Without passion, nothing happens. Passion as a lighter for reason. Passion as the sum of commitment and enthusiasm. Passion breaks the inertia that spills. Passion allows us to give meaning to effort and tenacity. Passion, purpose and results form a good triangle. I am writing to you about passion after rereading Jim Whitehurst’s book The open organization , which tells the story of the Red Hat company. The book dedicates an entire chapter to passion as a fundamental catalyst that does not normally appear in books that mark the canons of management. Without passion nothing significant happens. Olivetti’s passion for design on its typewriters and for a fairer company and society. Steve Jobs’s passion for calligraphy and design on his Mac, his love of detail as the last frontier of quality. The passion for technology and people that allowed Mateo Valero to create the Barcelona Supercomputing Center. The passion for the customer that changed the way the online shoe sales platform Zappos served customers and that ended up being the emblem of a company. Thanks to passion, a contact center can become the heart of a company. The passion that beats in Hiberus to grow, the passion that I notice in Ferrer with an unusual social logic, the non-strident passion, like a diesel engine, that I see in long-lived companies that remain consistent.
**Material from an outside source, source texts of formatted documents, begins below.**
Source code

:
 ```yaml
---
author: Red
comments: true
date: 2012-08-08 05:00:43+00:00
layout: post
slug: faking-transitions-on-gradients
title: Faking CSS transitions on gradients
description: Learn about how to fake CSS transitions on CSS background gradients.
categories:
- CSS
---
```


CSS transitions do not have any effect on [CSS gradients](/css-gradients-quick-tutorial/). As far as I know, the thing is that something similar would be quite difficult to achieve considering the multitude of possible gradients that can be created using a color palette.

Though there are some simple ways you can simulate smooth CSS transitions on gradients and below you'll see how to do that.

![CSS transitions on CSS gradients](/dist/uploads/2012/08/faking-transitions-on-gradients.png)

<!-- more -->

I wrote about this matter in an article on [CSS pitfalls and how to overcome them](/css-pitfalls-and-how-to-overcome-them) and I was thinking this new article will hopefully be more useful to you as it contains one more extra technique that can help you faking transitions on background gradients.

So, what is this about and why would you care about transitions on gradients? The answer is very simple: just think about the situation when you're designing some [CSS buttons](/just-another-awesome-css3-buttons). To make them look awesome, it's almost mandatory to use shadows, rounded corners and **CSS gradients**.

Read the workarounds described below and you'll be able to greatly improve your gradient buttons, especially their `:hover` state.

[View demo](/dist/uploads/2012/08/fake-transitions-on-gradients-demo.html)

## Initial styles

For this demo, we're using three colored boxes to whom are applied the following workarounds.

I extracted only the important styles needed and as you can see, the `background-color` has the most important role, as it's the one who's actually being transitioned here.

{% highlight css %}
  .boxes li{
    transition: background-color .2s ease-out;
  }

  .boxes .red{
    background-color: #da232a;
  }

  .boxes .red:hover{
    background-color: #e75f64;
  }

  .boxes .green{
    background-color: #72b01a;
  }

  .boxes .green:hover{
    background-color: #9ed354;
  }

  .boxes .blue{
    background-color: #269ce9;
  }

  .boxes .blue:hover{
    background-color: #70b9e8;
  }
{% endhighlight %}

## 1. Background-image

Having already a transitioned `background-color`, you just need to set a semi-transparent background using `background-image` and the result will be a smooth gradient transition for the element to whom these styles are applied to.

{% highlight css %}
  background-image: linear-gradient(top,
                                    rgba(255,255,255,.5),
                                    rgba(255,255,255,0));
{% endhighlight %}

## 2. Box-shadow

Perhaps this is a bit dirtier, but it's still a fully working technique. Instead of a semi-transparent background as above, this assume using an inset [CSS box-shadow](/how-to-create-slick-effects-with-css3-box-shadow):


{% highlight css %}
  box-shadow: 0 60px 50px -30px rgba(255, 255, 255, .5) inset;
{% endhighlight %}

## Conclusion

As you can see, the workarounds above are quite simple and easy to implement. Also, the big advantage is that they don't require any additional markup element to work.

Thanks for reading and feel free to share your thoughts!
Balanced passion, we do not have to become junkies, but enough passion for surprising and sometimes extraordinary things to happen in our organizations. By the way, machines do not exhibit passion, they do not give off emotion, they provide data and functionality.
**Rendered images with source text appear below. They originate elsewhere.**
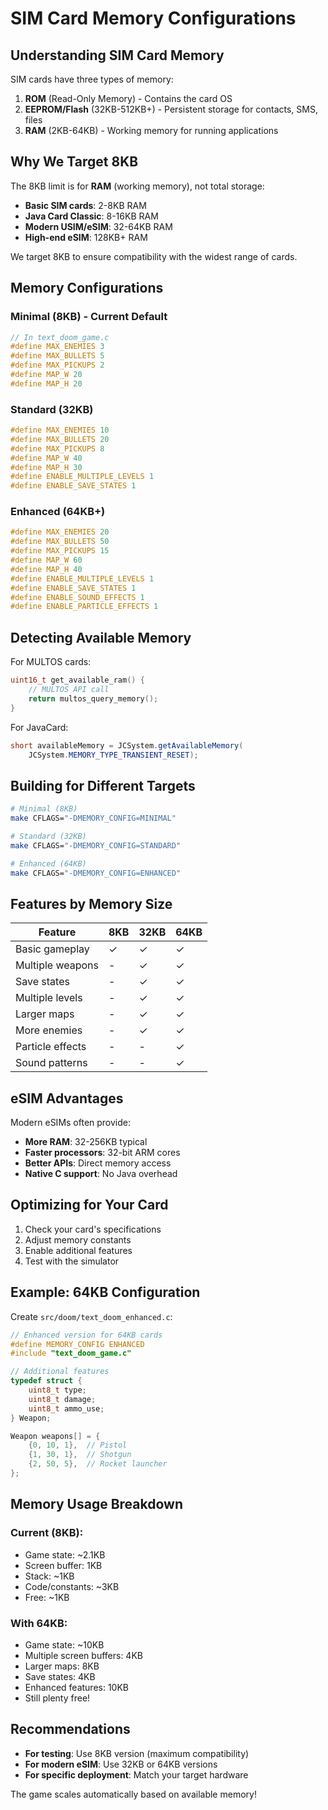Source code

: # SIM Card Memory Configurations

## Understanding SIM Card Memory

SIM cards have three types of memory:

1. **ROM** (Read-Only Memory) - Contains the card OS
2. **EEPROM/Flash** (32KB-512KB+) - Persistent storage for contacts, SMS, files
3. **RAM** (2KB-64KB) - Working memory for running applications

## Why We Target 8KB

The 8KB limit is for **RAM** (working memory), not total storage:

- **Basic SIM cards**: 2-8KB RAM
- **Java Card Classic**: 8-16KB RAM  
- **Modern USIM/eSIM**: 32-64KB RAM
- **High-end eSIM**: 128KB+ RAM

We target 8KB to ensure compatibility with the widest range of cards.

## Memory Configurations

### Minimal (8KB) - Current Default
```c
// In text_doom_game.c
#define MAX_ENEMIES 3
#define MAX_BULLETS 5
#define MAX_PICKUPS 2
#define MAP_W 20
#define MAP_H 20
```

### Standard (32KB)
```c
#define MAX_ENEMIES 10
#define MAX_BULLETS 20
#define MAX_PICKUPS 8
#define MAP_W 40
#define MAP_H 30
#define ENABLE_MULTIPLE_LEVELS 1
#define ENABLE_SAVE_STATES 1
```

### Enhanced (64KB+)
```c
#define MAX_ENEMIES 20
#define MAX_BULLETS 50
#define MAX_PICKUPS 15
#define MAP_W 60
#define MAP_H 40
#define ENABLE_MULTIPLE_LEVELS 1
#define ENABLE_SAVE_STATES 1
#define ENABLE_SOUND_EFFECTS 1
#define ENABLE_PARTICLE_EFFECTS 1
```

## Detecting Available Memory

For MULTOS cards:
```c
uint16_t get_available_ram() {
    // MULTOS API call
    return multos_query_memory();
}
```

For JavaCard:
```java
short availableMemory = JCSystem.getAvailableMemory(
    JCSystem.MEMORY_TYPE_TRANSIENT_RESET);
```

## Building for Different Targets

```bash
# Minimal (8KB)
make CFLAGS="-DMEMORY_CONFIG=MINIMAL"

# Standard (32KB)
make CFLAGS="-DMEMORY_CONFIG=STANDARD"

# Enhanced (64KB)
make CFLAGS="-DMEMORY_CONFIG=ENHANCED"
```

## Features by Memory Size

| Feature | 8KB | 32KB | 64KB |
|---------|-----|------|------|
| Basic gameplay | ✓ | ✓ | ✓ |
| Multiple weapons | - | ✓ | ✓ |
| Save states | - | ✓ | ✓ |
| Multiple levels | - | ✓ | ✓ |
| Larger maps | - | ✓ | ✓ |
| More enemies | - | ✓ | ✓ |
| Particle effects | - | - | ✓ |
| Sound patterns | - | - | ✓ |

## eSIM Advantages

Modern eSIMs often provide:
- **More RAM**: 32-256KB typical
- **Faster processors**: 32-bit ARM cores
- **Better APIs**: Direct memory access
- **Native C support**: No Java overhead

## Optimizing for Your Card

1. Check your card's specifications
2. Adjust memory constants
3. Enable additional features
4. Test with the simulator

## Example: 64KB Configuration

Create `src/doom/text_doom_enhanced.c`:
```c
// Enhanced version for 64KB cards
#define MEMORY_CONFIG ENHANCED
#include "text_doom_game.c"

// Additional features
typedef struct {
    uint8_t type;
    uint8_t damage;
    uint8_t ammo_use;
} Weapon;

Weapon weapons[] = {
    {0, 10, 1},  // Pistol
    {1, 30, 1},  // Shotgun
    {2, 50, 5},  // Rocket launcher
};
```

## Memory Usage Breakdown

### Current (8KB):
- Game state: ~2.1KB
- Screen buffer: 1KB  
- Stack: ~1KB
- Code/constants: ~3KB
- Free: ~1KB

### With 64KB:
- Game state: ~10KB
- Multiple screen buffers: 4KB
- Larger maps: 8KB
- Save states: 4KB
- Enhanced features: 10KB
- Still plenty free!

## Recommendations

- **For testing**: Use 8KB version (maximum compatibility)
- **For modern eSIM**: Use 32KB or 64KB versions
- **For specific deployment**: Match your target hardware

The game scales automatically based on available memory!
I’m not talking about a crazy passion. It is not an amour fou. It’s something else. And the sensible thing is to be passionate. It is that passion that provides a patina that changes the way we work. It is about operationalizing passion to achieve impact. It is not the platonic passion that invaded some Renaissance artists as if just the sketch of their painting or sculpture was enough to intuit the power of the idea that nested behind it. No. It is about the passion for the culminated work. I continue with some examples that are close to me. ONCE and its foundation decided to consolidate their business division, in November 2014 the creation of Ilunion was decided and today this company is among the top five that offer more employability in Spain, employing a very high number of people with disabilities. I have never seen so much passion for work in people who often cannot see. In Ilunion I have simply felt emotion. The passion that, visiting Lanzadera, the start-up center promoted with the support of Mercadona, the entrepreneurs gave off when recounting their project or the passion of the Lanzadera team itself in exhibiting the 8,000 jobs created by the entrepreneurs they have had there housed. Passion is sometimes declined in learning, sometimes in innovation, sometimes in the creation of a community, and always in effort and perseverance. Passion must be built, it does not fall from the sky.
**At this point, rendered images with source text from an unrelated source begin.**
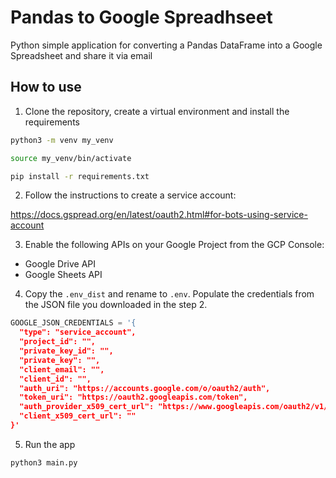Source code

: # Pandas to Google Spreadhseet
Python simple application for converting a Pandas DataFrame into a Google Spreadsheet and share it via email

## How to use


1. Clone the repository, create a virtual environment and install the requirements


```bash
python3 -m venv my_venv
```

```bash
source my_venv/bin/activate
```

```bash
pip install -r requirements.txt
```

2. Follow the instructions to create a service account:

https://docs.gspread.org/en/latest/oauth2.html#for-bots-using-service-account

3. Enable the following APIs on your Google Project from the GCP Console:
- Google Drive API
- Google Sheets API

4. Copy the `.env_dist` and rename to `.env`. Populate the credentials from the JSON file you downloaded in the step 2.

```python
GOOGLE_JSON_CREDENTIALS = '{
  "type": "service_account",
  "project_id": "",
  "private_key_id": "",
  "private_key": "",
  "client_email": "",
  "client_id": "",
  "auth_uri": "https://accounts.google.com/o/oauth2/auth",
  "token_uri": "https://oauth2.googleapis.com/token",
  "auth_provider_x509_cert_url": "https://www.googleapis.com/oauth2/v1/certs",
  "client_x509_cert_url": ""
}'
```

5. Run the app

```bash
python3 main.py
```
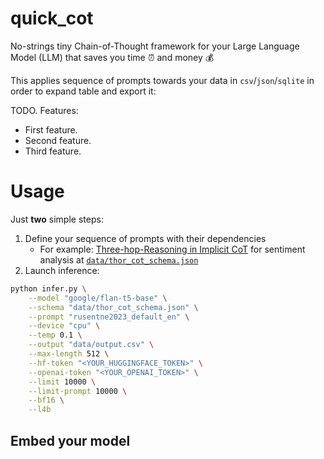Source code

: # quick_cot
No-strings tiny Chain-of-Thought framework for your Large Language Model (LLM) that saves you time ⏰ and money 💰

This applies sequence of prompts towards your data in `csv`/`json`/`sqlite` in order to expand table and export it:

TODO. Features:
* First feature.
* Second feature.
* Third feature.

# Usage

Just **two** simple steps:

1. Define your sequence of prompts with their dependencies
   * For example: [Three-hop-Reasoning in Implicit CoT](https://arxiv.org/pdf/2305.11255.pdf) for sentiment analysis at 
     [`data/thor_cot_schema.json`](/data/thor_cot_schema.json)
2. Launch inference:
```bash
python infer.py \
    --model "google/flan-t5-base" \
    --schema "data/thor_cot_schema.json" \
    --prompt "rusentne2023_default_en" \
    --device "cpu" \
    --temp 0.1 \
    --output "data/output.csv" \
    --max-length 512 \
    --hf-token "<YOUR_HUGGINGFACE_TOKEN>" \
    --openai-token "<YOUR_OPENAI_TOKEN>" \
    --limit 10000 \
    --limit-prompt 10000 \
    --bf16 \
    --l4b
```

## Embed your model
In organizations there are people who work through inertia, people who work to achieve impact and people who work with a sense of legacy. People who work from inertia deserve all respect, sometimes they simply have a hard time adapting to a world of changes that constantly challenge their inertia. People who work for impact are people who work to deliver more results than excuses. Achieving results is a way of serving those who want to serve and, in the process, guarantee the continuity of the organization. And then there are the people who work by legacy, many of them capable of sustaining a calm, constant passion for long periods, in order to leave something worthwhile, something that is not anecdotal, circumstantial, something that allows others grow, something that better combines the goal of achieving results with the dignity of people.

It is that passion that I feel listening to Joan Plaza, the great basketball coach, when he tells me that he is an insatiable hunter of new inspirations that allow him to improve his work as a coach, his mission to turn an egosystem into an ecosystem to deliver results. We need more passion and less nonsense. Let’s get away from becoming officials from nothing, soldiers of inertia, militants of the complaint, stewards of mediocrity. Passion is lived attached to purpose.

Organizations need three things: results, passion and compassion. Delivering results is essential. Without results, companies do not survive. Purposes unfold into results or perish. We can only define a humanistic management if we guarantee the results. To have humanistic companies, we first need to have healthy companies. The results cannot be obtained in any way, but they are not negotiable. Second, passion. Without passion, inertia defeats us, without authenticity, mediocrity engulfs us. And third, compassion. Not compassion as passive pity towards others. Compassion understood as the sum of empathy and action. I really liked the book on compassionate leadership by consultants Hougaard and Carter: “Compassion is the intention to benefit others. Compassion is not about pleasing others and giving them what they want.” In short, “having wisdom means having judgment on how to lead others and how to manage companies with purpose and sustainability”. In organizations we need results to survive, passion that accompanies our reason and compassion that accompanies people.